If I'm honest, I could have possibly sat there for hours, weeping until I had no tears left, bleeding until it dried and cracked on my skin.

Even when I was beyond being able to expend tears, every time I opened my eyes, hoping it was merely a nightmare, I only saw Elijah and let out more dry sobs, straining my tired lungs and further irritating my dry throat.

I quietly wailed to myself, knowing no more noise would easily escape my chapped lips. My entire body throbbed; from my leg to my head, everything seemed to hurt more than it should have.

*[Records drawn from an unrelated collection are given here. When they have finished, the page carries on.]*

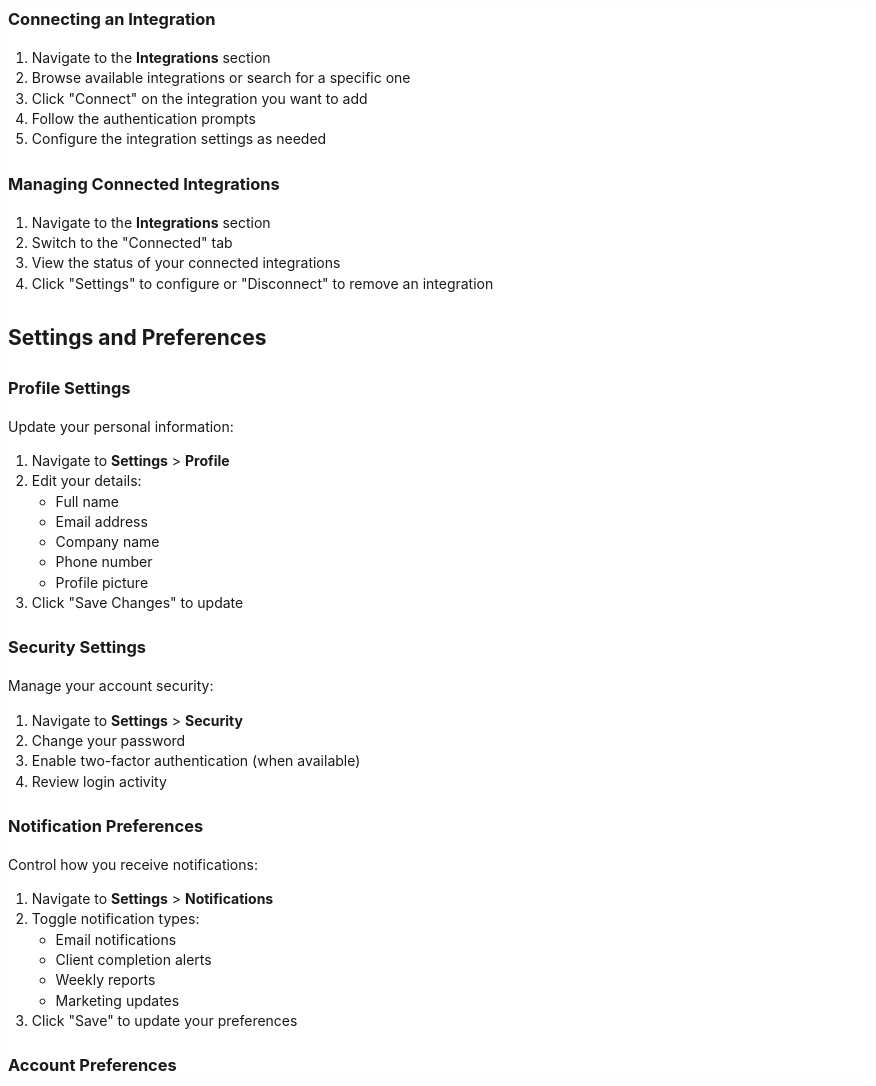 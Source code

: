 ### Connecting an Integration

1. Navigate to the **Integrations** section
2. Browse available integrations or search for a specific one
3. Click "Connect" on the integration you want to add
4. Follow the authentication prompts
5. Configure the integration settings as needed

### Managing Connected Integrations

1. Navigate to the **Integrations** section
2. Switch to the "Connected" tab
3. View the status of your connected integrations
4. Click "Settings" to configure or "Disconnect" to remove an integration

## Settings and Preferences

### Profile Settings

Update your personal information:

1. Navigate to **Settings** > **Profile**
2. Edit your details:
   - Full name
   - Email address
   - Company name
   - Phone number
   - Profile picture
3. Click "Save Changes" to update

### Security Settings

Manage your account security:

1. Navigate to **Settings** > **Security**
2. Change your password
3. Enable two-factor authentication (when available)
4. Review login activity

### Notification Preferences

Control how you receive notifications:

1. Navigate to **Settings** > **Notifications**
2. Toggle notification types:
   - Email notifications
   - Client completion alerts
   - Weekly reports
   - Marketing updates
3. Click "Save" to update your preferences

### Account Preferences
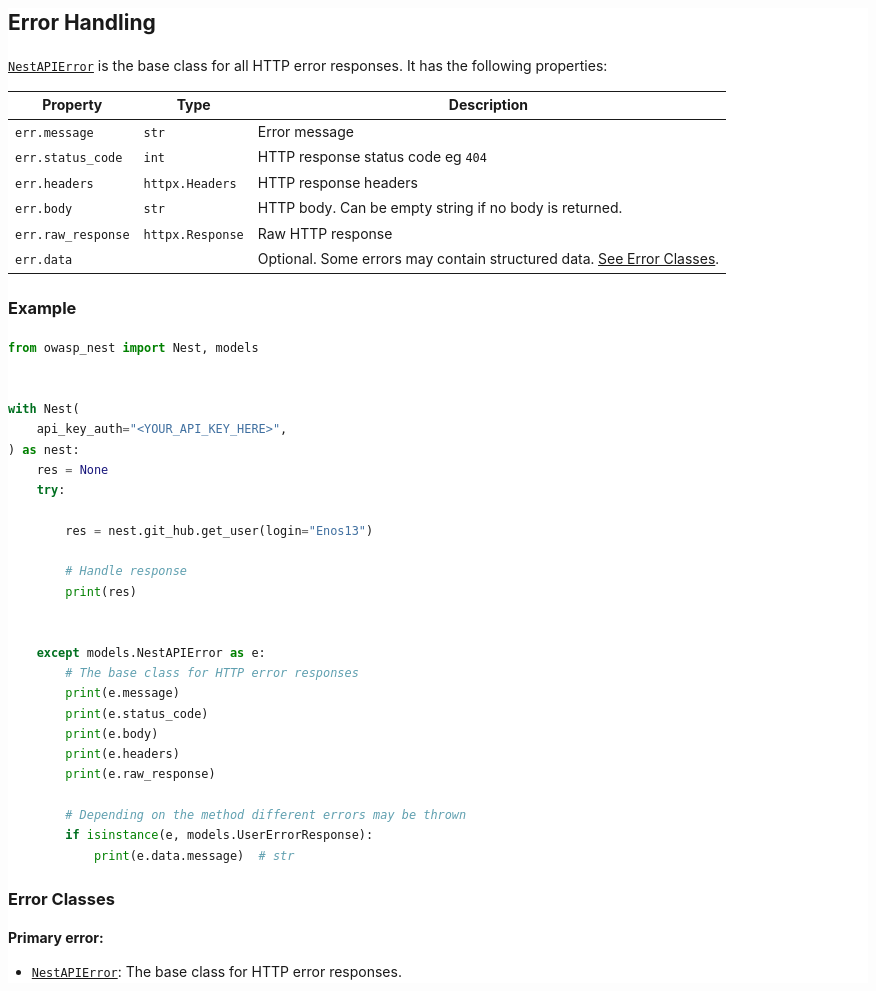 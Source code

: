 

## Error Handling

[`NestAPIError`](https://github.com/OWASP/nest-sdk-python/blob/master/./src/owasp_nest/models/nestapierror.py) is the base class for all HTTP error responses. It has the following properties:

| Property           | Type             | Description                                                                             |
| ------------------ | ---------------- | --------------------------------------------------------------------------------------- |
| `err.message`      | `str`            | Error message                                                                           |
| `err.status_code`  | `int`            | HTTP response status code eg `404`                                                      |
| `err.headers`      | `httpx.Headers`  | HTTP response headers                                                                   |
| `err.body`         | `str`            | HTTP body. Can be empty string if no body is returned.                                  |
| `err.raw_response` | `httpx.Response` | Raw HTTP response                                                                       |
| `err.data`         |                  | Optional. Some errors may contain structured data. [See Error Classes](https://github.com/OWASP/nest-sdk-python/blob/master/#error-classes). |

### Example
```python
from owasp_nest import Nest, models


with Nest(
    api_key_auth="<YOUR_API_KEY_HERE>",
) as nest:
    res = None
    try:

        res = nest.git_hub.get_user(login="Enos13")

        # Handle response
        print(res)


    except models.NestAPIError as e:
        # The base class for HTTP error responses
        print(e.message)
        print(e.status_code)
        print(e.body)
        print(e.headers)
        print(e.raw_response)

        # Depending on the method different errors may be thrown
        if isinstance(e, models.UserErrorResponse):
            print(e.data.message)  # str
```

### Error Classes
**Primary error:**
* [`NestAPIError`](https://github.com/OWASP/nest-sdk-python/blob/master/./src/owasp_nest/models/nestapierror.py): The base class for HTTP error responses.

It's not fair. None of this is fair. Why is this happening to me?

I just want to go home.

I writhed around in my own empty shell, my epidermis stinging as if the air around me was also against me. My nails dug into my palms as I rocked myself, wishing there was something to put me at ease, or even distract me for a while.

I wish I still had my music.

Music was always my escape from everything. Any time I went through a breakup or something upsetting, I blasted some music and I was instantly transported to somewhere that there was nothing left to cry over. It never failed to improve my mood, and I knew that it would be a temporary relief from the situation I was in, no matter how bad it seemed.

Of course, now that my phone was in an unsettling amount of pieces, I couldn't do anything but suffer in silence. I knew I had to get my mind off of my injury and the shock that still hounded me, so I began to count.

"One..."

I only could mouth the first number, my voice still finding its way back up my throat.

"Two..."

My voice was barely audible now, the sound just above a silent breath.

"Three..."

There, a cracked whisper, but at the time, the sound of my own voice was enough to distract me.

"Four... Five..."

I flinched as I heard a gunshot from somewhere in the store, and I shook my head and continued to count, my heartbeat accelerating again.

"Six... Seven... Eight..."

A slapping sound on the tile, only a few meters away. Someone was coming.

Despite the oncoming individual, I couldn't take my mind off the distraction.

"Nine..."

"Someone please help me!" Cried an older woman's voice, and she soon came into view.

The elderly woman was dragging herself across the tile, wincing and sobbing. She locked her frightened gaze with mine, and I knew that she was trying to get away from what was going to come. I tried to look away, I tried to close my eyes, I even tried to utter the next number.

But I couldn't.

I was stuck like a deer in the headlights, staring wide-eyed at her in shock. There was another gunshot, too close for comfort, and her body jolted at the impact.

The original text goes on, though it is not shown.